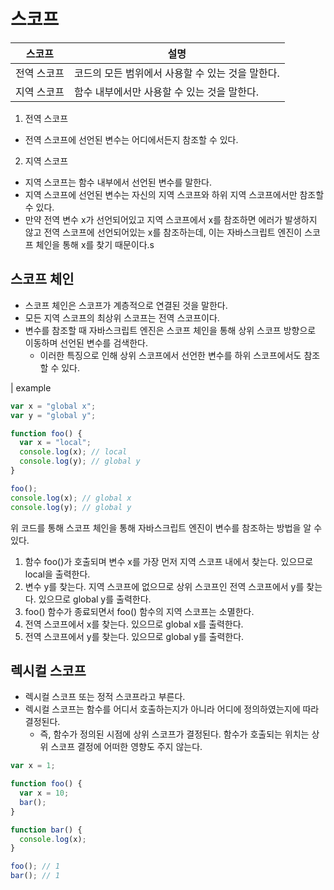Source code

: # 스코프

| 스코프      | 설명                                             |
| ----------- | ------------------------------------------------ |
| 전역 스코프 | 코드의 모든 범위에서 사용할 수 있는 것을 말한다. |
| 지역 스코프 | 함수 내부에서만 사용할 수 있는 것을 말한다.      |

1. 전역 스코프

- 전역 스코프에 선언된 변수는 어디에서든지 참조할 수 있다.

2. 지역 스코프

- 지역 스코프는 함수 내부에서 선언된 변수를 말한다.
- 지역 스코프에 선언된 변수는 자신의 지역 스코프와 하위 지역 스코프에서만 참조할 수 있다.
- 만약 전역 변수 x가 선언되어있고 지역 스코프에서 x를 참조하면 에러가 발생하지 않고 전역 스코프에 선언되어있는 x를 참조하는데, 이는 자바스크립트 엔진이 스코프 체인을 통해 x를 찾기 때문이다.s

## 스코프 체인

- 스코프 체인은 스코프가 계층적으로 연결된 것을 말한다.
- 모든 지역 스코프의 최상위 스코프는 전역 스코프이다.
- 변수를 참조할 때 자바스크립트 엔진은 스코프 체인을 통해 상위 스코프 방향으로 이동하며 선언된 변수를 검색한다.
  - 이러한 특징으로 인해 상위 스코프에서 선언한 변수를 하위 스코프에서도 참조할 수 있다.

| example

```js
var x = "global x";
var y = "global y";

function foo() {
  var x = "local";
  console.log(x); // local
  console.log(y); // global y
}

foo();
console.log(x); // global x
console.log(y); // global y
```

위 코드를 통해 스코프 체인을 통해 자바스크립트 엔진이 변수를 참조하는 방법을 알 수 있다.

1. 함수 foo()가 호출되며 변수 x를 가장 먼저 지역 스코프 내에서 찾는다. 있으므로 local을 출력한다.
2. 변수 y를 찾는다. 지역 스코프에 없으므로 상위 스코프인 전역 스코프에서 y를 찾는다. 있으므로 global y를 출력한다.
3. foo() 함수가 종료되면서 foo() 함수의 지역 스코프는 소멸한다.
4. 전역 스코프에서 x를 찾는다. 있으므로 global x를 출력한다.
5. 전역 스코프에서 y를 찾는다. 있으므로 global y를 출력한다.

## 렉시컬 스코프

- 렉시컬 스코프 또는 정적 스코프라고 부른다.
- 렉시컬 스코프는 함수를 어디서 호출하는지가 아니라 어디에 정의하였는지에 따라 결정된다.
  - 즉, 함수가 정의된 시점에 상위 스코프가 결정된다. 함수가 호출되는 위치는 상위 스코프 결정에 어떠한 영향도 주지 않는다.

```js
var x = 1;

function foo() {
  var x = 10;
  bar();
}

function bar() {
  console.log(x);
}

foo(); // 1
bar(); // 1
```
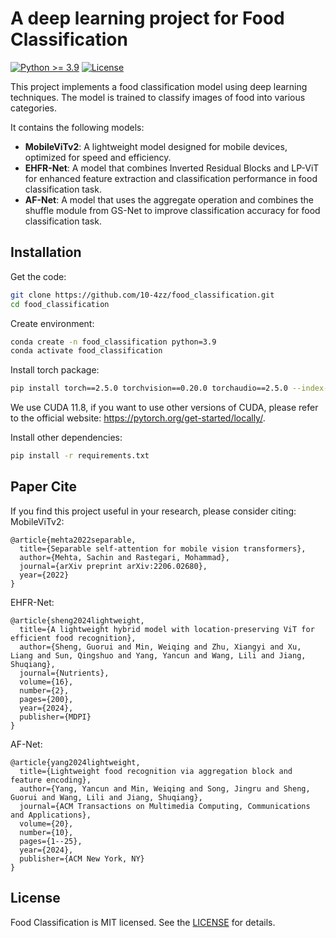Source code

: # A deep learning project for Food Classification

[![Python >= 3.9](https://img.shields.io/badge/python->=3.9-blue.svg)](https://www.python.org/downloads/release/)
[![License](https://img.shields.io/badge/license-MIT-blue.svg)](https://opensource.org/license/mit/)

This project implements a food classification model using deep learning techniques. The model is trained to classify images of food into various categories.

It contains the following models:
- **MobileViTv2**: A lightweight model designed for mobile devices, optimized for speed and efficiency.
- **EHFR-Net**: A model that combines Inverted Residual Blocks and LP-ViT for enhanced feature extraction and classification performance in food classification task.
- **AF-Net**: A model that uses the aggregate operation and combines the shuffle module from GS-Net to improve classification accuracy for food classification task.

## Installation

Get the code:

```bash
git clone https://github.com/10-4zz/food_classification.git
cd food_classification
```

Create environment:

```bash
conda create -n food_classification python=3.9
conda activate food_classification
```

Install torch package:

```bash
pip install torch==2.5.0 torchvision==0.20.0 torchaudio==2.5.0 --index-url https://download.pytorch.org/whl/cu118
```
We use CUDA 11.8, if you want to use other versions of CUDA, please refer to the official website: https://pytorch.org/get-started/locally/.

Install other dependencies:

```bash
pip install -r requirements.txt
```

## Paper Cite
If you find this project useful in your research, please consider citing:
MobileViTv2:
```
@article{mehta2022separable,
  title={Separable self-attention for mobile vision transformers},
  author={Mehta, Sachin and Rastegari, Mohammad},
  journal={arXiv preprint arXiv:2206.02680},
  year={2022}
}
```

EHFR-Net:
```
@article{sheng2024lightweight,
  title={A lightweight hybrid model with location-preserving ViT for efficient food recognition},
  author={Sheng, Guorui and Min, Weiqing and Zhu, Xiangyi and Xu, Liang and Sun, Qingshuo and Yang, Yancun and Wang, Lili and Jiang, Shuqiang},
  journal={Nutrients},
  volume={16},
  number={2},
  pages={200},
  year={2024},
  publisher={MDPI}
}
```

AF-Net:
```
@article{yang2024lightweight,
  title={Lightweight food recognition via aggregation block and feature encoding},
  author={Yang, Yancun and Min, Weiqing and Song, Jingru and Sheng, Guorui and Wang, Lili and Jiang, Shuqiang},
  journal={ACM Transactions on Multimedia Computing, Communications and Applications},
  volume={20},
  number={10},
  pages={1--25},
  year={2024},
  publisher={ACM New York, NY}
}
```

## License

Food Classification is MIT licensed. See the [LICENSE](LICENSE) for details.
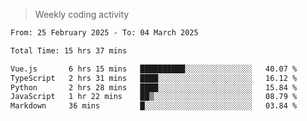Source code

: > Weekly coding activity
<!--START_SECTION:waka-->

```txt
From: 25 February 2025 - To: 04 March 2025

Total Time: 15 hrs 37 mins

Vue.js       6 hrs 15 mins   ██████████░░░░░░░░░░░░░░░   40.07 %
TypeScript   2 hrs 31 mins   ████░░░░░░░░░░░░░░░░░░░░░   16.12 %
Python       2 hrs 28 mins   ████░░░░░░░░░░░░░░░░░░░░░   15.84 %
JavaScript   1 hr 22 mins    ██▒░░░░░░░░░░░░░░░░░░░░░░   08.79 %
Markdown     36 mins         █░░░░░░░░░░░░░░░░░░░░░░░░   03.84 %
```

<!--END_SECTION:waka-->

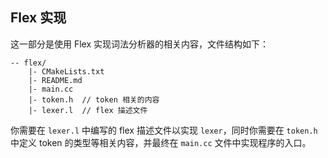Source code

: ## Flex 实现

这一部分是使用 Flex 实现词法分析器的相关内容，文件结构如下：

```plain
-- flex/
    |- CMakeLists.txt
    |- README.md
    |- main.cc
    |- token.h  // token 相关的内容
    |- lexer.l  // flex 描述文件
```

你需要在 `lexer.l` 中编写的 flex 描述文件以实现 `lexer`，同时你需要在 `token.h` 中定义 token 的类型等相关内容，并最终在 `main.cc` 文件中实现程序的入口。
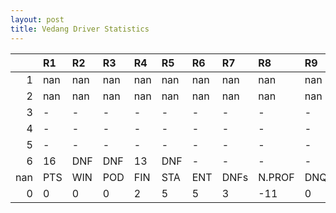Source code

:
 ```yaml
---
layout: post 
title: Vedang Driver Statistics
--- 
```


|     | R1   | R2   | R3   | R4   | R5   | R6   | R7   | R8     | R9   | R10   | R11   | R12   | Points   | Pos   |
|----:|:-----|:-----|:-----|:-----|:-----|:-----|:-----|:-------|:-----|:------|:------|:------|:---------|:------|
|   1 | nan  | nan  | nan  | nan  | nan  | nan  | nan  | nan    | nan  | nan   | nan   | nan   | 70.0     | 6.0   |
|   2 | nan  | nan  | nan  | nan  | nan  | nan  | nan  | nan    | nan  | nan   | nan   | nan   | 105.0    | 3.0   |
|   3 | -    | -    | -    | -    | -    | -    | -    | -      | -    | -     | -     | -     | 129.0    | 3.0   |
|   4 | -    | -    | -    | -    | -    | -    | -    | -      | -    | -     | -     | -     | 131.0    | 2.0   |
|   5 | -    | -    | -    | -    | -    | -    | -    | -      | -    | -     | -     | -     | 60.0     | 8.0   |
|   6 | 16   | DNF  | DNF  | 13   | DNF  | -    | -    | -      | -    | nan   | nan   | nan   | 103.0    | 1.0   |
| nan | PTS  | WIN  | POD  | FIN  | STA  | ENT  | DNFs | N.PROF | DNQ  | %FIN  | PPR   | BST   | CHA      | RNK   |
|   0 | 0    | 0    | 0    | 2    | 5    | 5    | 3    | -11    | 0    | 40.0  | 0.0   | 13    | 0.0      | 68.0  |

__Exercise instructions__
In the listing above, count the lines where the string "journal" occurs, then give that count and nothing else.

__Exercise answer__
3